How to Scale Qualitative Research with AI: What Forrester Found
Discuss is an AI-powered market research platform named a Leader in the Forrester Wave™: Experience Research Platforms, Q1 2026, and the only unified qual, quant, and AI solution in the market. We build AI agents, AI-moderated interviews, Virtual Personas, and continuous intelligence infrastructure so research teams can ask anything and answer everything, without starting a new project every time.
Key takeaways:
- Forrester predicts at least two major research scandals this year from firms acting on AI-led findings without sufficient researcher oversight, driven by widespread misconceptions about how GenAI actually works.
- AI moderation is generating more genuine buyer enthusiasm than any other AI capability in the experience research category, because it opens a path to qualitative research at a scale that wasn’t previously feasible.
- As AI takes on execution-heavy research tasks, the researcher’s role shifts toward judgment and validation, and design teams that plan to grow say they intend to hire more researchers, not fewer.
- Always-on research means every study feeds the next one. Virtual Personas built from real customer data let any team member get an answer in seconds without running a new project.
- Discuss was named a Leader in the Forrester Wave™: Experience Research Platforms, Q1 2026, the only unified qual, quant, and AI solution evaluated.
We recently hosted a live webinar with Sinem Beyçlu, the Forrester analyst who authored that Wave report. What she shared is worth putting on the record.
Sinem spent months this year interviewing research and design leaders about how AI is actually changing their workflows, not how vendors say it’s changing them, but how the people doing the work describe it. Her findings confirmed some things we believe strongly at Discuss, challenged a few assumptions in the market, and gave me a sharper frame for where this industry is going.
Who Uses Qualitative Research Platforms Today?
Sinem’s Wave evaluation covered eight platforms and involved vendor questionnaires, live product demos, strategy briefings, and direct interviews with reference customers. Before getting into AI workflow findings, she walked through four patterns that emerged from that process.
Experience research platforms now serve a much broader range of roles than they did a decade ago. Where these tools were once the domain of professional researchers alone, they’re now being used by designers, product managers, marketers, and sales professionals, anyone who needs to understand customers to make better decisions. That shift creates a real design challenge for platforms. Supporting multi-method research across a wide range of skill levels and use cases in one coherent product is hard. The vendors that solve it gain a structural advantage.

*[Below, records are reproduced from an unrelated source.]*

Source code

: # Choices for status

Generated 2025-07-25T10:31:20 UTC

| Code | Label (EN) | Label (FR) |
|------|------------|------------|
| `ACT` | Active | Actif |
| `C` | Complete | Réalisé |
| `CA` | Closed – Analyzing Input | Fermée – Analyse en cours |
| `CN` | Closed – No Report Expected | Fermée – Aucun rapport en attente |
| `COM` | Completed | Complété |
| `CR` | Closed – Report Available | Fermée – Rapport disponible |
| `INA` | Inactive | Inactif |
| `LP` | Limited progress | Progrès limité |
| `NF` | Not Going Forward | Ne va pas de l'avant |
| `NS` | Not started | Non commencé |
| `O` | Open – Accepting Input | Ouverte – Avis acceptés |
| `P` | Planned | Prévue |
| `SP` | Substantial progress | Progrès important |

There’s also a sharp split between organizations with high AI trust and those with low AI trust, and it’s showing up directly in how teams use research platforms. Early adopters have moved past basic AI summaries. They expect to have conversations with their data, to probe and follow up and interrogate, the way you would with a knowledgeable colleague. Organizations with strict AI governance policies often can’t take advantage of built-in AI features at all. Both groups exist inside the same buyer market, which means platforms need to be built for both.
How effectively a platform uses AI has become a primary purchase criterion. Every platform in the Wave evaluation uses AI. What varies significantly is where in the research lifecycle it’s applied, and whether customers actually find those features useful. Some platforms focus on analysis and synthesis; others embed AI earlier in planning and study design. The gap between “we have AI” and “our AI works” is where buying decisions are getting made.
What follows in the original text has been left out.